Quickstart¶
Requirements¶
You’ll need:
- git
- docker 1.13.1+
- docker-compose 1.18.0+
You should also install make to get access to convenience commands, if you don’t have it already.
You’ll want at least 2GB of memory available on the host machine.
You’ll want at least 30GB of disk space available on the host machine to work comfortably with data and get everything running. If you want to install an existing database dump, you will need more like 120GB of space. If you want to install, say, the entire American Community Survey, you will want more like 1TB of space.
Clone & configure¶
Once your prerequisites are set up, clone the repo:
git clone https://github.com/cartodb/bigmetadata.git
cd bigmetadata
touch .env
The last line sets up an empty conviguration. If you want to upload to your
CARTO account from the ETL, you’ll then need to configure CARTODB_API_KEY
and CARTODB_URL
in the .env
file.
If you’re on Linux instead of Mac, you may want to give your existing user docker (which is equivalent to root) privileges:
sudo gpasswd -a $(whoami) docker
Then log out, and log in.
Start¶
Before running tasks the first time, you’ll need to download and start the containers.
docker-compose up -d
Once the containers are up, you need to confirm that the Postgres container has started.
make psql
This will attempt to launch into an interactive session with the container Postgres. If it doesn’t work, wait a little bit and try again. The database takes some time to get running initially.
Run¶
You now should be able to run a task.
make -- run es.ine.FiveYearPopulation
Note
The first time you run it, that command will download a few Docker images. Depending on the speed of your connection, it could take ten or fifteen minutes.
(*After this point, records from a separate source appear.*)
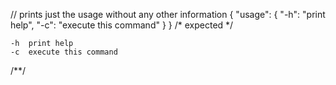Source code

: // prints just the usage without any other information
{
  "usage": {
    "-h": "print help",
    "-c": "execute this command"
  }
}
/* expected */

	-h	print help
	-c	execute this command

/**/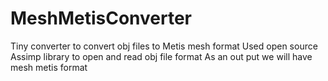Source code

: # MeshMetisConverter

Tiny converter to convert obj files to Metis mesh format
Used open source Assimp library to open and read obj file format
As an out put we will have mesh metis format 
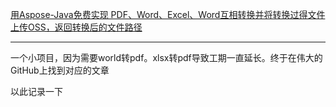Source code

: [用Aspose-Java免费实现 PDF、Word、Excel、Word互相转换并将转换过得文件上传OSS，返回转换后的文件路径](https://github.com/songdaochuanshu/songdaochuanshu/blob/65b84c5141198b2d9595b3de133d6162616d31f9/source/_posts/640343519.md)

---

一个小项目，因为需要world转pdf。xlsx转pdf导致工期一直延长。终于在伟大的GitHub上找到对应的文章

以此记录一下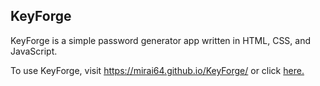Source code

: ## KeyForge

KeyForge is a simple password generator app written in HTML, CSS, and JavaScript.

To use KeyForge, visit https://mirai64.github.io/KeyForge/ or click [here.](https://mirai64.github.io/KeyForge/)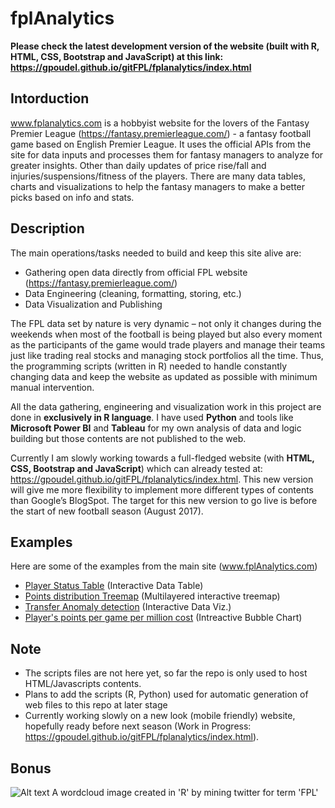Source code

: 
# fplAnalytics
**Please check the latest development version of the website (built with R, HTML, CSS, Bootstrap and JavaScript) at this link: https://gpoudel.github.io/gitFPL/fplanalytics/index.html**


## Intorduction
www.fplanalytics.com is a hobbyist website for the lovers of the Fantasy Premier League (https://fantasy.premierleague.com/) - a fantasy football game based on English Premier League. It uses the official APIs from the site for data inputs and processes them for fantasy managers to analyze for greater insights. Other than daily updates of price rise/fall and injuries/suspensions/fitness of the players. There are many data tables, charts and visualizations to help the fantasy managers to make a better picks based on info and stats.

## Description
The main operations/tasks needed to build and keep this site alive are:
* Gathering open data directly from official FPL website (https://fantasy.premierleague.com/)
* Data Engineering (cleaning, formatting, storing, etc.)
* Data Visualization and Publishing

The FPL data set by nature is very dynamic – not only it changes during the weekends when most of the football is being played but also every moment as the participants of the game would trade players and manage their teams just like trading real stocks and managing stock portfolios all the time. Thus, the programming scripts (written in R) needed to handle constantly changing data and keep the website as updated as possible with minimum manual intervention.

All the data gathering, engineering and visualization work in this project are done in **exclusively in R language**. I have used **Python** and tools like **Microsoft Power BI** and **Tableau** for my own analysis of data and logic building but those contents are not published to the web.

Currently I am slowly working towards a full-fledged website (with **HTML, CSS, Bootstrap and JavaScript**) which can already tested at: https://gpoudel.github.io/gitFPL/fplanalytics/index.html. This new version will give me more flexibility to implement more different types of contents than Google’s BlogSpot. The target for this new version to go live is before the start of new football season (August 2017).

## Examples
Here are some of the examples from the main site (www.fplAnalytics.com)
* [Player Status Table](https://gpoudel.github.io/gitFPL/fplBoardLive/2016/PlayerStatus.html) (Interactive Data Table)
* [Points distribution Treemap](https://gpoudel.github.io/gitFPL/fplBoardLive/2016/playerPtsTreemap.html) (Multilayered interactive treemap)
* [Transfer Anomaly detection](https://gpoudel.github.io/gitFPL/fplBoardLive/2016/TransferAnomaly.html) (Interactive Data Viz.)
* [Player's points per game per million cost](https://gpoudel.github.io/gitFPL/fplBoardLive/2016/ptsPerGamePerMillViz.html) (Intreactive Bubble Chart)

## Note
* The scripts files are not here yet, so far the repo is only used to host HTML/Javascripts contents.
* Plans to add the scripts (R, Python) used for automatic generation of web files to this repo at later stage
* Currently working slowly on a new look (mobile friendly) website, hopefully ready before next season (Work in Progress: https://gpoudel.github.io/gitFPL/fplanalytics/index.html).

## Bonus
![Alt text](https://gpoudel.github.io/gitFPL/fplBoardLive/2016/fpltwitter.png "A wordcloud image created in 'R' by mining twitter for term 'FPL'")
A wordcloud image created in 'R' by mining twitter for term 'FPL' 
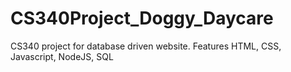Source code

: # CS340Project_Doggy_Daycare
CS340 project for database driven website. Features HTML, CSS, Javascript, NodeJS, SQL
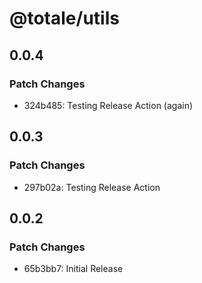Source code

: # @totale/utils

## 0.0.4

### Patch Changes

- 324b485: Testing Release Action (again)

## 0.0.3

### Patch Changes

- 297b02a: Testing Release Action

## 0.0.2

### Patch Changes

- 65b3bb7: Initial Release
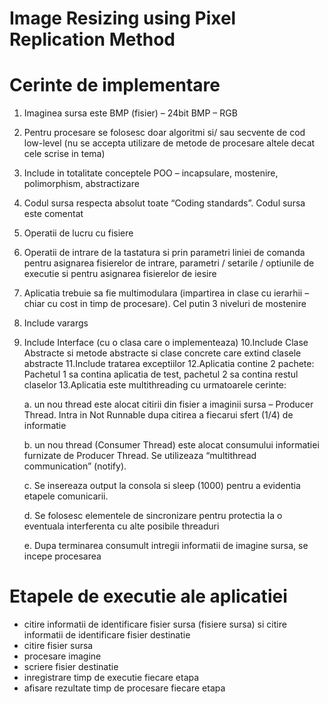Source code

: # Image Resizing using Pixel Replication Method

# Cerinte de implementare

1. Imaginea sursa este BMP (fisier) – 24bit BMP – RGB
2. Pentru procesare se folosesc doar algoritmi si/ sau secvente de cod low-level (nu se
accepta utilizare de metode de procesare altele decat cele scrise in tema)
3. Include in totalitate conceptele POO – incapsulare, mostenire, polimorphism,
abstractizare
4. Codul sursa respecta absolut toate “Coding standards”. Codul sursa este comentat
5. Operatii de lucru cu fisiere
6. Operatii de intrare de la tastatura si prin parametri liniei de comanda pentru asignarea
fisierelor de intrare, parametri / setarile / optiunile de executie si pentru asignarea
fisierelor de iesire
7. Aplicatia trebuie sa fie multimodulara (impartirea in clase cu ierarhii – chiar cu cost in
timp de procesare). Cel putin 3 niveluri de mostenire
8. Include varargs
9. Include Interface (cu o clasa care o implementeaza)
10.Include Clase Abstracte si metode abstracte si clase concrete care extind clasele
abstracte
11.Include tratarea exceptiilor
12.Aplicatia contine 2 pachete: Pachetul 1 sa contina aplicatia de test, pachetul 2 sa
contina restul claselor
13.Aplicatia este multithreading cu urmatoarele cerinte:

    a. un nou thread este alocat citirii din fisier a imaginii sursa – Producer Thread.
    Intra in Not Runnable dupa citirea a fiecarui sfert (1/4) de informatie
    
    b. un nou thread (Consumer Thread) este alocat consumului informatiei furnizate
    de Producer Thread. Se utilizeaza “multithread communication” (notify).
    
    c. Se insereaza output la consola si sleep (1000) pentru a evidentia etapele
    comunicarii.

    d. Se folosesc elementele de sincronizare pentru protectia la o eventuala
    interferenta cu alte posibile threaduri

    e. Dupa terminarea consumult intregii informatii de imagine sursa, se incepe
    procesarea
    
# Etapele de executie ale aplicatiei

- citire informatii de identificare fisier sursa (fisiere sursa) si citire informatii de
identificare fisier destinatie
- citire fisier sursa
- procesare imagine
- scriere fisier destinatie
- inregistrare timp de executie fiecare etapa
- afisare rezultate timp de procesare fiecare etapa


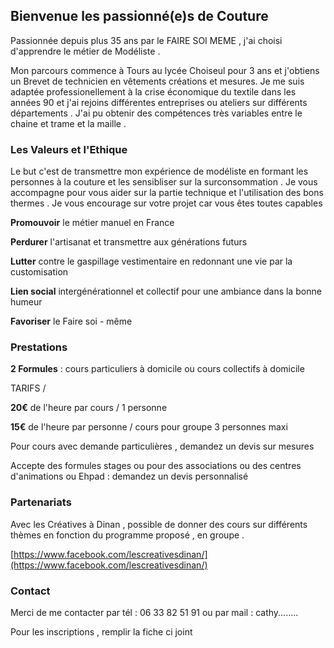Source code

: ## Bienvenue les passionné(e)s de Couture 

Passionnée depuis plus 35 ans par le FAIRE SOI MEME , j'ai choisi d'apprendre le métier de Modéliste .

Mon parcours commence à Tours au lycée Choiseul pour 3 ans et j'obtiens un Brevet de technicien en vêtements créations et mesures.
Je me suis adaptée professionellement  à la crise économique du textile dans les années 90 et j'ai rejoins différentes entreprises ou ateliers sur différents départements .
J'ai pu obtenir des compétences très variables entre le chaine et trame et la maille .


### Les Valeurs et l'Ethique 

Le but c'est de transmettre mon expérience de modéliste en formant les personnes à la couture et les sensibliser sur la surconsommation .
Je vous accompagne pour vous aider sur la partie technique et l'utilisation des bons thermes .
Je vous encourage sur votre projet car vous êtes toutes capables 

**Promouvoir** le métier manuel en France 

**Perdurer** l'artisanat et transmettre aux générations futurs

**Lutter** contre le gaspillage vestimentaire en redonnant une vie par la customisation

**Lien social** intergénérationnel et collectif pour une ambiance dans la bonne humeur 

**Favoriser** le Faire soi - même 

### Prestations 

**2 Formules** : cours particuliers à domicile  ou cours collectifs à domicile 

TARIFS /

**20€** de l'heure par cours / 1 personne 

**15€** de l'heure par personne / cours pour groupe 3 personnes maxi

Pour cours avec demande particulières , demandez un devis sur mesures 

Accepte des formules stages ou pour des associations ou des centres d'animations ou Ehpad : demandez un devis personnalisé 


### Partenariats
Avec les Créatives à Dinan , possible de donner des cours sur différents thèmes en fonction du programme proposé , en groupe .

[https://www.facebook.com/lescreativesdinan/](https://www.facebook.com/lescreativesdinan/)


### Contact

Merci de me contacter par tél : 06 33 82 51 91 ou par mail : cathy........

Pour les inscriptions , remplir la fiche ci joint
Grab a coffee!
That will run FiveYearPopulation
. This includes downloading
all the source data files if they don’t already exist locally, and generating
all the metadata necessary to make this dataset work with
observatory-extension
functions.
You can take a look at the data:
make psql
gis=# select count(*) from observatory.obs_column;
count
-------
169
(1 row)
gis=# select id, name, type, aggregate from observatory.obs_column where name ilike 'population%';
id | name | type | aggregate
-------------------------+----------------------------+---------+-----------
es.ine.pop_0_4 | Population age 0 to 4 | Numeric | sum
es.ine.pop_5_9 | Population age 5 to 9 | Numeric | sum
es.ine.pop_10_14 | Population age 10 to 14 | Numeric | sum
es.ine.pop_15_19 | Population age 15 to 19 | Numeric | sum
es.ine.pop_20_24 | Population age 20 to 24 | Numeric | sum
es.ine.pop_25_29 | Population age 25 to 29 | Numeric | sum
es.ine.pop_30_34 | Population age 30 to 34 | Numeric | sum
es.ine.pop_35_39 | Population age 35 to 39 | Numeric | sum
es.ine.pop_40_44 | Population age 40 to 44 | Numeric | sum
es.ine.pop_45_49 | Population age 45 to 49 | Numeric | sum
es.ine.pop_50_54 | Population age 50 to 54 | Numeric | sum
es.ine.pop_55_59 | Population age 55 to 59 | Numeric | sum
es.ine.pop_60_64 | Population age 60 to 64 | Numeric | sum
es.ine.pop_65_69 | Population age 65 to 69 | Numeric | sum
es.ine.pop_70_74 | Population age 70 to 74 | Numeric | sum
es.ine.pop_75_79 | Population age 75 to 79 | Numeric | sum
es.ine.pop_80_84 | Population age 80 to 84 | Numeric | sum
es.ine.pop_85_89 | Population age 85 to 89 | Numeric | sum
es.ine.pop_90_94 | Population age 90 to 94 | Numeric | sum
es.ine.pop_95_99 | Population age 95 to 99 | Numeric | sum
es.ine.pop_100_more | Population age 100 or more | Numeric | sum
(21 rows)
gis=# select * from observatory.obs_column_to_column where source_id in (select id from observatory.obs_column where name ilike 'population%');
source_id | target_id | reltype
-------------------------+-------------+-------------
es.ine.pop_0_4 | es.ine.t1_1 | denominator
es.ine.pop_5_9 | es.ine.t1_1 | denominator
es.ine.pop_10_14 | es.ine.t1_1 | denominator
es.ine.pop_15_19 | es.ine.t1_1 | denominator
es.ine.pop_20_24 | es.ine.t1_1 | denominator
es.ine.pop_25_29 | es.ine.t1_1 | denominator
es.ine.pop_30_34 | es.ine.t1_1 | denominator
es.ine.pop_35_39 | es.ine.t1_1 | denominator
es.ine.pop_40_44 | es.ine.t1_1 | denominator
es.ine.pop_45_49 | es.ine.t1_1 | denominator
es.ine.pop_50_54 | es.ine.t1_1 | denominator
es.ine.pop_55_59 | es.ine.t1_1 | denominator
es.ine.pop_60_64 | es.ine.t1_1 | denominator
es.ine.pop_65_69 | es.ine.t1_1 | denominator
es.ine.pop_70_74 | es.ine.t1_1 | denominator
es.ine.pop_75_79 | es.ine.t1_1 | denominator
es.ine.pop_80_84 | es.ine.t1_1 | denominator
es.ine.pop_85_89 | es.ine.t1_1 | denominator
es.ine.pop_90_94 | es.ine.t1_1 | denominator
es.ine.pop_95_99 | es.ine.t1_1 | denominator
es.ine.pop_100_more | es.ine.t1_1 | denominator
(21 rows)
gis=# select id, name, type, aggregate from observatory.obs_column where id = 'es.ine.t1_1';
id | name | type | aggregate
-------------+------------------+---------+-----------
es.ine.t1_1 | Total population | Numeric | sum
(1 row)